CLARKSBURG, Mass. — Cynthia Schock felt the need to express her feelings about Friday's shooting in Connecticut.
Dozens of her townsmen felt the same.
More than 75 Clarksburg residents — from young to old to in-between — silently gathered in a circle around the Veterans Memorial stone at the Town Field on Monday evening. They quietly paused for nearly an hour, their breaths curling in the cold air above candles.
"I was moved by the whole thing and I called North Adams to see if they were doing something," said Schock, who has a son at Clarksburg School. "Whatever it was I felt there needed to be, I needed to acknowledge it on a larger level than just talking to my family."
The killings of 20 first-graders and six teachers and principal at Sandy Hook Elementary School in Newtown, Conn., has struck a chord around the nation with expressions of grief and fear that the same tragedy could happen anywhere.
"It's just the tragedy," said Krista Chilson, who attended with Joe Champney and three youngsters, one of whom, Landon, 8, attends Clarksburg School. "I have children so I can relate. It's scary it hits home, even though it's not home."
Schock had reached out to a fellow native of the Naugatuck River Valley in Connecticut, Town Clerk Carol Jammalo, and to Town Administrator Thomas Webb to help get out information about the vigil. Jammalo penned the names of the victims "in loving memory" on a card that was placed at the veterans' stone.
Schock called it our "rock of solidarity" and invited vigilers at the end to light the stone and card with their candles. They quietly took turns setting the candles in pint-size milk cartons saved from the cafeteria.
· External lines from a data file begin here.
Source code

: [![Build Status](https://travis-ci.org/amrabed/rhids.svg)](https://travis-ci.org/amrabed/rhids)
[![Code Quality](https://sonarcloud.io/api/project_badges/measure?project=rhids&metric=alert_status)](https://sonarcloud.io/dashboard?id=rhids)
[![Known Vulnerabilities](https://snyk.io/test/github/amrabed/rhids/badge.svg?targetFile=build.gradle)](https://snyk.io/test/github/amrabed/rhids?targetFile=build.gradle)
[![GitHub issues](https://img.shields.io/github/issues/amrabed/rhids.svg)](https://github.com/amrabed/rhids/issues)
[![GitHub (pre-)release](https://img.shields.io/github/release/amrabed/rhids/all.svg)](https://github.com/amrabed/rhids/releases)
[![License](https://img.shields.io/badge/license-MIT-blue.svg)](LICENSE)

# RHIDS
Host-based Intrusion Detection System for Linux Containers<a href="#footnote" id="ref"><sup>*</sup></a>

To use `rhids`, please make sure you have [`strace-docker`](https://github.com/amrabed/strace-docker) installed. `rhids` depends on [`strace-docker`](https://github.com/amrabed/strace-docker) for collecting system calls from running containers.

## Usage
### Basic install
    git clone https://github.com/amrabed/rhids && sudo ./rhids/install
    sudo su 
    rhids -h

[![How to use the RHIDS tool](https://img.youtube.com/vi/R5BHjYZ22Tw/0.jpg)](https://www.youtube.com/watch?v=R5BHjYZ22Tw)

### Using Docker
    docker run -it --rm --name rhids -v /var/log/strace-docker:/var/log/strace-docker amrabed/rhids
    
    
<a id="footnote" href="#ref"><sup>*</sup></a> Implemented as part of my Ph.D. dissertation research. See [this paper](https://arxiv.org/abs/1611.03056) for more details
"They've got frozen toes but they're troopers," said Chilson after she and Champney helped the youngsters with their candles.
Principal Linda Reardon said the older students at the school connected over the weekend and spread the word to wear blue in mourning on Monday. Because the tragedy had occurred on Friday, there had not been discussion on what the school community might do to recognize what happened, she said.
But the principal wasn't sure what more the school can do to keep its students safe.
"We work all the time on school safety," said Reardon, adding that policies will be reviewed once again. "Something like this, how do you react to something like this?"
Selectman Carl McKinney said the school had done a commendable job in terms of safety and security, but he and Webb want to meet with school administrators to see if anything more can be done.
"What do you do? Put bars over the windows so they can't get in even if they break the windows?" said McKinney, who believed an assault weapons ban or ammunition regulation is needed. "What's the answer? I don't know but it's a discussion I want to have because children are the most valuable asset we have."